* **DATA RECORDS**
++++++++++
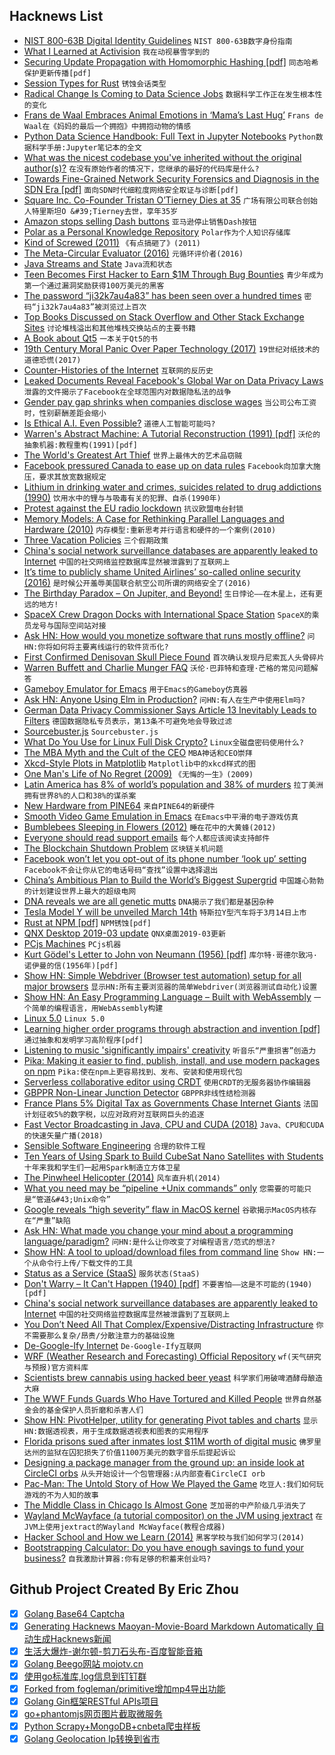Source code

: ## Hacknews List


- [NIST 800-63B Digital Identity Guidelines](https://pages.nist.gov/800-63-3/sp800-63b.html)  `NIST 800-63B数字身份指南`
- [What I Learned at Activision](http://c0de517e.blogspot.com/2019/03/what-i-learned-at-activision.html)  `我在动视暴雪学到的`
- [Securing Update Propagation with Homomorphic Hashing [pdf]](https://eprint.iacr.org/2019/227.pdf)  `同态哈希保护更新传播[pdf]`
- [Session Types for Rust](https://github.com/Munksgaard/session-types)  `锈蚀会话类型`
- [Radical Change Is Coming to Data Science Jobs](https://www.forbes.com/sites/forbestechcouncil/2019/03/01/radical-change-is-coming-to-data-science-jobs)  `数据科学工作正在发生根本性的变化`
- [Frans de Waal Embraces Animal Emotions in ‘Mama’s Last Hug’](https://www.nytimes.com/2019/02/25/books/review/frans-de-waal-mamas-last-hug.html)  `Frans de Waal在《妈妈的最后一个拥抱》中拥抱动物的情感`
- [Python Data Science Handbook: Full Text in Jupyter Notebooks](https://github.com/jakevdp/PythonDataScienceHandbook)  `Python数据科学手册:Jupyter笔记本的全文`
- [What was the nicest codebase you&#39;ve inherited without the original author(s)?](item?id=19294236)  `在没有原始作者的情况下，您继承的最好的代码库是什么?`
- [Towards Fine-Grained Network Security Forensics and Diagnosis in the SDN Era [pdf]](http://faculty.cs.tamu.edu/guofei/paper/ForenGuard-CCS18.pdf)  `面向SDN时代细粒度网络安全取证与诊断[pdf]`
- [Square Inc. Co-Founder Tristan O’Tierney Dies at 35](https://www.bloomberg.com/news/articles/2019-03-02/square-inc-co-founder-tristan-o-tierney-dies-at-35)  `广场有限公司联合创始人特里斯坦O &#39;Tierney去世，享年35岁`
- [Amazon stops selling Dash buttons](https://www.bbc.com/news/technology-47416440)  `亚马逊停止销售Dash按钮`
- [Polar as a Personal Knowledge Repository](https://getpolarized.io/2019/03/01/polar-personal-knowledge-repository.html)  `Polar作为个人知识存储库`
- [Kind of Screwed (2011)](https://waxy.org/2011/06/kind_of_screwed/)  `《有点搞砸了》(2011)`
- [The Meta-Circular Evaluator (2016)](http://www.rooijakkers.software/posts/2016-04-25-metacircular-evaluator/)  `元循环评价者(2016)`
- [Java Streams and State](https://blog.frankel.ch/java-streams-state/)  `Java流和状态`
- [Teen Becomes First Hacker to Earn $1M Through Bug Bounties](https://digit.fyi/teen-hacker-earns-1m-via-bug-bounties/)  `青少年成为第一个通过漏洞奖励获得100万美元的黑客`
- [The password “ji32k7au4a83” has been seen over a hundred times](https://twitter.com/rqou_/status/1101331385632022528)  `密码“ji32k7au4a83”被浏览过上百次`
- [Top Books Discussed on Stack Overflow and Other Stack Exchange Sites](https://bookinsider.gitlab.io/)  `讨论堆栈溢出和其他堆栈交换站点的主要书籍`
- [A Book about Qt5](https://qmlbook.github.io/)  `一本关于Qt5的书`
- [19th Century Moral Panic Over Paper Technology (2017)](https://slate.com/technology/2017/08/the-19th-century-moral-panic-over-paper-technology.html)  `19世纪对纸技术的道德恐慌(2017)`
- [Counter-Histories of the Internet](https://www.publicbooks.org/counter-histories-of-the-internet/)  `互联网的反历史`
- [Leaked Documents Reveal Facebook&#39;s Global War on Data Privacy Laws](https://m.slashdot.org/story/352792)  `泄露的文件揭示了Facebook在全球范围内对数据隐私法的战争`
- [Gender pay gap shrinks when companies disclose wages](http://news.cornell.edu/stories/2019/02/gender-pay-gap-shrinks-when-companies-disclose-wages)  `当公司公布工资时，性别薪酬差距会缩小`
- [Is Ethical A.I. Even Possible?](https://www.nytimes.com/2019/03/01/business/ethics-artificial-intelligence.html)  `道德人工智能可能吗?`
- [Warren&#39;s Abstract Machine: A Tutorial Reconstruction (1991) [pdf]](http://wambook.sourceforge.net/wambook.pdf)  `沃伦的抽象机器:教程重构(1991)[pdf]`
- [The World&#39;s Greatest Art Thief](https://www.gq.com/story/secrets-of-the-worlds-greatest-art-thief)  `世界上最伟大的艺术品窃贼`
- [Facebook pressured Canada to ease up on data rules](https://www.cbc.ca/news/politics/facebook-canada-data-pressure-1.5041063)  `Facebook向加拿大施压，要求其放宽数据规定`
- [Lithium in drinking water and crimes, suicides related to drug addictions (1990)](https://www.researchgate.net/publication/21455358)  `饮用水中的锂与与吸毒有关的犯罪、自杀(1990年)`
- [Protest against the EU radio lockdown](https://blog.mehl.mx/2019/protect-freedom-on-radio-devices-raise-your-voice-today/)  `抗议欧盟电台封锁`
- [Memory Models: A Case for Rethinking Parallel Languages and Hardware (2010)](https://cacm.acm.org/magazines/2010/8/96610-memory-models-a-case-for-rethinking-parallel-languages-and-hardware/fulltext)  `内存模型:重新思考并行语言和硬件的一个案例(2010)`
- [Three Vacation Policies](https://www.xaprb.com/blog/three-vacation-policies/)  `三个假期政策`
- [China&#39;s social network surveillance databases are apparently leaked to Internet](https://twitter.com/0xDUDE/status/1101917885100945409)  `中国的社交网络监控数据库显然被泄露到了互联网上`
- [It’s time to publicly shame United Airlines’ so-called online security (2016)](https://techcrunch.com/2016/08/13/its-time-to-publicly-shame-united-airlines-so-called-online-security/)  `是时候公开羞辱美国联合航空公司所谓的网络安全了(2016)`
- [The Birthday Paradox – On Jupiter, and Beyond!](https://www.solipsys.co.uk/new/TheBirthdayParadox.html?sc03h)  `生日悖论——在木星上，还有更远的地方!`
- [SpaceX Crew Dragon Docks with International Space Station](https://www.bloomberg.com/news/articles/2019-03-03/spacex-crew-dragon-docks-with-international-space-station)  `SpaceX的乘员龙号与国际空间站对接`
- [Ask HN: How would you monetize software that runs mostly offline?](item?id=19294839)  `问HN:你将如何将主要离线运行的软件货币化?`
- [First Confirmed Denisovan Skull Piece Found](https://www.sapiens.org/evolution/denisovan-skull-found/)  `首次确认发现丹尼索瓦人头骨碎片`
- [Warren Buffett and Charlie Munger FAQ](http://buffettfaq.com/)  `沃伦·巴菲特和查理·芒格的常见问题解答`
- [Gameboy Emulator for Emacs](https://github.com/vreeze/eboy)  `用于Emacs的Gameboy仿真器`
- [Ask HN: Anyone Using Elm in Production?](item?id=19300378)  `问HN:有人在生产中使用Elm吗?`
- [German Data Privacy Commissioner Says Article 13 Inevitably Leads to Filters](https://www.eff.org/deeplinks/2019/03/german-data-privacy-commissioner-says-article-13-inevitably-leads-filters-which)  `德国数据隐私专员表示，第13条不可避免地会导致过滤`
- [Sourcebuster.js](http://sbjs.rocks/#/)  `Sourcebuster.js`
- [What Do You Use for Linux Full Disk Crypto?](item?id=19299404)  `Linux全磁盘密码使用什么?`
- [The MBA Myth and the Cult of the CEO](https://www.institutionalinvestor.com/article/b1db3jy3201d38/The-MBA-Myth-and-the-Cult-of-the-CEO)  `MBA神话和CEO崇拜`
- [Xkcd-Style Plots in Matplotlib](https://jakevdp.github.io/blog/2012/10/07/xkcd-style-plots-in-matplotlib/)  `Matplotlib中的xkcd样式的图`
- [One Man&#39;s Life of No Regret (2009)](http://synodwithlife.blogspot.com/2009/04/one-mans-life-of-no-regret.html)  `《无悔的一生》(2009)`
- [Latin America has 8% of world’s population and 38% of murders](https://latinamericareports.com/gun-laws-where-guns-take-the-most-lives)  `拉丁美洲拥有世界8%的人口和38%的谋杀案`
- [New Hardware from PINE64](https://blog.hackster.io/new-hardware-from-pine64-a7c95e26684d)  `来自PINE64的新硬件`
- [Smooth Video Game Emulation in Emacs](http://emacsninja.com/posts/smooth-video-game-emulation-in-emacs.html)  `在Emacs中平滑的电子游戏仿真`
- [Bumblebees Sleeping in Flowers (2012)](https://beeisbeautiful.wordpress.com/2012/07/16/bumblebees-sleeping-in-flowers/)  `睡在花中的大黄蜂(2012)`
- [Everyone should read support emails](https://medium.com/@simonschultzdk/why-everyone-should-read-support-emails-42ca2172e23e)  `每个人都应该阅读支持邮件`
- [The Blockchain Shutdown Problem](https://arxiv.org/abs/1902.07254)  `区块链关机问题`
- [Facebook won’t let you opt-out of its phone number ‘look up’ setting](https://techcrunch.com/2019/03/03/facebook-phone-number-look-up/)  `Facebook不会让你从它的电话号码“查找”设置中选择退出`
- [China’s Ambitious Plan to Build the World’s Biggest Supergrid](https://spectrum.ieee.org/energy/the-smarter-grid/chinas-ambitious-plan-to-build-the-worlds-biggest-supergrid)  `中国雄心勃勃的计划建设世界上最大的超级电网`
- [DNA reveals we are all genetic mutts](https://news.harvard.edu/gazette/story/2019/02/harvard-geneticist-no-populations-dna-is-pure/)  `DNA揭示了我们都是基因杂种`
- [Tesla Model Y will be unveiled March 14th](https://www.theverge.com/2019/3/3/18249076/tesla-model-y-suv-unveiled-march-14th)  `特斯拉Y型汽车将于3月14日上市`
- [Rust at NPM [pdf]](https://www.rust-lang.org/static/pdfs/Rust-npm-Whitepaper.pdf)  `NPM锈蚀[pdf]`
- [QNX Desktop 2019-03 update](https://membarrier.wordpress.com/2019/03/03/screenshot-galore/)  `QNX桌面2019-03更新`
- [PCjs Machines](https://www.pcjs.org/)  `PCjs机器`
- [Kurt Gödel&#39;s Letter to John von Neumann (1956) [pdf]](http://www.cs.cmu.edu/~aada/courses/15251s15/www/notes/godel-letter.pdf)  `库尔特·哥德尔致冯·诺伊曼的信(1956年)[pdf]`
- [Show HN: Simple Webdriver (Browser test automation) setup for all major browsers](item?id=19296733)  `显示HN:所有主要浏览器的简单Webdriver(浏览器测试自动化)设置`
- [Show HN: An Easy Programming Language – Built with WebAssembly](https://easyprog.online)  `一个简单的编程语言，用WebAssembly构建`
- [Linux 5.0](https://lore.kernel.org/lkml/CAHk-=wjuG6HiGbD7DCGfvDvhr_1WZUR-eYF2qWGbYyn9k6unvg@mail.gmail.com/T/#u)  `Linux 5.0`
- [Learning higher order programs through abstraction and invention [pdf]](https://www.doc.ic.ac.uk/~shm/Papers/metafunc.pdf)  `通过抽象和发明学习高阶程序[pdf]`
- [Listening to music &#39;significantly impairs&#39; creativity](https://sciencesources.eurekalert.org/pub_releases/2019-02/lu-hlt022619.php)  `听音乐“严重损害”创造力`
- [Pika: Making it easier to find, publish, install, and use modern packages on npm](https://www.pikapkg.com/about)  `Pika:使在npm上更容易找到、发布、安装和使用现代包`
- [Serverless collaborative editor using CRDT](https://thegeez.net/2019/03/03/serverless_collab.html)  `使用CRDT的无服务器协作编辑器`
- [GBPPR Non-Linear Junction Detector](https://web.archive.org/web/20130718061802/http://servv89pn0aj.sn.sourcedns.com:80/~gbpprorg/mil/non/)  `GBPPR非线性结检测器`
- [France Plans 5% Digital Tax as Governments Chase Internet Giants](https://www.bloomberg.com/news/articles/2019-03-03/france-plans-5-digital-tax-as-governments-chase-internet-giants)  `法国计划征收5%的数字税，以应对政府对互联网巨头的追逐`
- [Fast Vector Broadcasting in Java, CPU and CUDA (2018)](https://dragan.rocks/articles/18/Neanderthal-vs-ND4J-vol4)  `Java、CPU和CUDA的快速矢量广播(2018)`
- [Sensible Software Engineering](https://www.scriptcrafty.com/2019/02/sensible-software-engineering/)  `合理的软件工程`
- [Ten Years of Using Spark to Build CubeSat Nano Satellites with Students](https://blog.adacore.com/ten-years-of-using-spark-to-build-cubesat-nano-satellites-with-students)  `十年来我和学生们一起用Spark制造立方体卫星`
- [The Pinwheel Helicopter (2014)](https://www.latimes.com/visuals/photography/la-me-fw-archives-the-pinwheel-helicopter-20180603-story.html#nws=mcnewsletter)  `风车直升机(2014)`
- [What you need may be “pipeline &#43;Unix commands” only](https://nanxiao.me/en/what-you-need-may-be-pipeline-unix-commands-only/)  `您需要的可能只是“管道&#43;Unix命令”`
- [Google reveals “high severity” flaw in MacOS kernel](https://www.neowin.net/news/google-reveals-high-severity-flaw-in-macos-kernel/)  `谷歌揭示MacOS内核存在“严重”缺陷`
- [Ask HN: What made you change your mind about a programming language/paradigm?](item?id=19288954)  `问HN:是什么让你改变了对编程语言/范式的想法?`
- [Show HN: A tool to upload/download files from command line](https://bashupload.com/)  `Show HN:一个从命令行上传/下载文件的工具`
- [Status as a Service (StaaS)](https://www.eugenewei.com/blog/2019/2/19/status-as-a-service)  `服务状态(StaaS)`
- [Don&#39;t Warry – It Can&#39;t Happen (1940) [pdf]](https://www.gwern.net/docs/xrisks/1940-sciam-harrington-nuclearweapons-dontworryitcanthappen.pdf)  `不要害怕——这是不可能的(1940)[pdf]`
- [China&#39;s social network surveillance databases are apparently leaked to Internet](https://mobile.twitter.com/0xDUDE/status/1101917885100945409)  `中国的社交网络监控数据库显然被泄露到了互联网上`
- [You Don’t Need All That Complex/Expensive/Distracting Infrastructure](https://medium.com/@dmfutcher/you-dont-need-all-that-complex-expensive-distracting-infrastructure-a70dbe0dbccb)  `你不需要那么复杂/昂贵/分散注意力的基础设施`
- [De-Google-Ify Internet](https://degooglisons-internet.org/en/)  `De-Google-Ify互联网`
- [WRF (Weather Research and Forecasting) Official Repository](https://github.com/wrf-model/WRF)  `wf(天气研究与预报)官方资料库`
- [Scientists brew cannabis using hacked beer yeast](https://www.nature.com/articles/d41586-019-00714-9)  `科学家们用破啤酒酵母酿造大麻`
- [The WWF Funds Guards Who Have Tortured and Killed People](https://www.buzzfeednews.com/article/tomwarren/wwf-world-wide-fund-nature-parks-torture-death)  `世界自然基金会的基金保护人员折磨和杀害人们`
- [Show HN: PivotHelper, utility for generating Pivot tables and charts](https://bjoernkw.github.io/PivotHelper/)  `显示HN:数据透视表，用于生成数据透视表和图表的实用程序`
- [Florida prisons sued after inmates lost $11M worth of digital music](https://www.theverge.com/2019/2/20/18233317/florida-department-of-corrections-class-action-lawsuit-william-demler-jpay-mp3-song-access)  `佛罗里达州的监狱在囚犯损失了价值1100万美元的数字音乐后提起诉讼`
- [Designing a package manager from the ground up: an inside look at CircleCI orbs](https://circleci.com/blog/designing-a-package-manager-from-the-ground-up/)  `从头开始设计一个包管理器:从内部查看CircleCI orb`
- [Pac-Man: The Untold Story of How We Played the Game](https://retrobitch.wordpress.com/2019/02/12/pac-man-the-untold-story-of-how-we-really-played-the-game/)  `吃豆人:我们如何玩游戏的不为人知的故事`
- [The Middle Class in Chicago Is Almost Gone](https://www.wbez.org/shows/wbez-news/the-middle-class-is-shrinking-everywhere-in-chicago-its-almost-gone/e63cb407-5d1e-41b1-9124-a717d4fb1b0b)  `芝加哥的中产阶级几乎消失了`
- [Wayland McWayface (a tutorial compositor) on the JVM using jextract](https://github.com/markehammons/Wayland-McWayface_JVM-edition)  `在JVM上使用jextract的Wayland McWayface(教程合成器)`
- [Hacker School and How we Learn (2014)](https://web.archive.org/web/20140813031942/http://dpb.bitbucket.org/hacker-school-and-how-we-learn.html)  `黑客学校与我们如何学习(2014)`
- [Bootstrapping Calculator: Do you have enough savings to fund your business?](https://github.com/dvassallo/bootstrapping-calculator)  `自我激励计算器:你有足够的积蓄来创业吗?`

## Github Project Created By Eric Zhou

- [x] [Golang Base64 Captcha](https://github.com/mojocn/base64Captcha)
- [x] [Generating Hacknews Maoyan-Movie-Board Markdown Automatically 自动生成Hacknews新闻](https://github.com/dejavuzhou/md-genie)
- [x] [生活大爆炸-谢尔顿-剪刀石头布-百度智能音箱](https://github.com/mojocn/dueros-bang-game)
- [x] [Golang Beego网站 mojotv.cn](https://github.com/mojocn/www.mojotv.cn)
- [x] [使用go标准库,log信息到钉钉群](https://github.com/mojocn/dooger)
- [x] [Forked from fogleman/primitive增加mp4导出功能](https://github.com/mojocn/primitive)
- [x] [Golang Gin框架RESTful APIs项目](https://github.com/JJJJJJJerk/ezier-golang-web-api-framework)
- [x] [go+phantomjs网页图片截取微服务](https://github.com/mojocn/screen_shot)
- [x] [Python Scrapy+MongoDB+cnbeta爬虫样板](https://github.com/mojocn/scrapy_mongodb_boilerplate_cnbeta)
- [x] [Golang Geolocation Ip转换到省市](https://github.com/mojocn/ip2location)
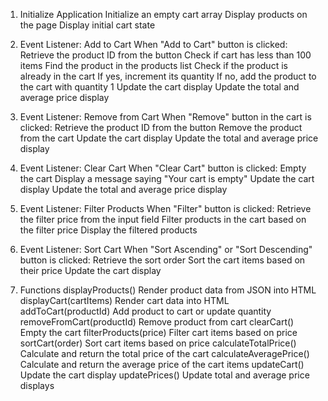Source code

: 1. Initialize Application
   Initialize an empty cart array
   Display products on the page
   Display initial cart state

2. Event Listener: Add to Cart
   When "Add to Cart" button is clicked:
        Retrieve the product ID from the button
        Check if cart has less than 100 items
        Find the product in the products list
        Check if the product is already in the cart
            If yes, increment its quantity
            If no, add the product to the cart with quantity 1
        Update the cart display
        Update the total and average price display

3. Event Listener: Remove from Cart
   When "Remove" button in the cart is clicked:
        Retrieve the product ID from the button
        Remove the product from the cart
        Update the cart display
        Update the total and average price display

4. Event Listener: Clear Cart
   When "Clear Cart" button is clicked:
        Empty the cart
        Display a message saying "Your cart is empty"
        Update the cart display
        Update the total and average price display

5. Event Listener: Filter Products
   When "Filter" button is clicked:
        Retrieve the filter price from the input field
        Filter products in the cart based on the filter price
        Display the filtered products

6. Event Listener: Sort Cart
   When "Sort Ascending" or "Sort Descending" button is clicked:
        Retrieve the sort order
        Sort the cart items based on their price
        Update the cart display

7. Functions
   displayProducts()
        Render product data from JSON into HTML
   displayCart(cartItems)
        Render cart data into HTML
   addToCart(productId)
        Add product to cart or update quantity
   removeFromCart(productId)
        Remove product from cart
   clearCart()
        Empty the cart
   filterProducts(price)
        Filter cart items based on price
   sortCart(order)
        Sort cart items based on price
   calculateTotalPrice()
        Calculate and return the total price of the cart
   calculateAveragePrice()
        Calculate and return the average price of the cart items
   updateCart()
        Update the cart display
   updatePrices()
        Update total and average price displays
++++++++++
* **INSTRUCTIONS TO FOLLOW**
Exactly the lines between the one containing "Retrieve the sort order" and the end of the material, both ends included, must be retyped, with nothing added.

* **SOLUTION**
        Retrieve the sort order
        Sort the cart items based on their price
        Update the cart display

7. Functions
   displayProducts()
        Render product data from JSON into HTML
   displayCart(cartItems)
        Render cart data into HTML
   addToCart(productId)
        Add product to cart or update quantity
   removeFromCart(productId)
        Remove product from cart
   clearCart()
        Empty the cart
   filterProducts(price)
        Filter cart items based on price
   sortCart(order)
        Sort cart items based on price
   calculateTotalPrice()
        Calculate and return the total price of the cart
   calculateAveragePrice()
        Calculate and return the average price of the cart items
   updateCart()
        Update the cart display
   updatePrices()
        Update total and average price displays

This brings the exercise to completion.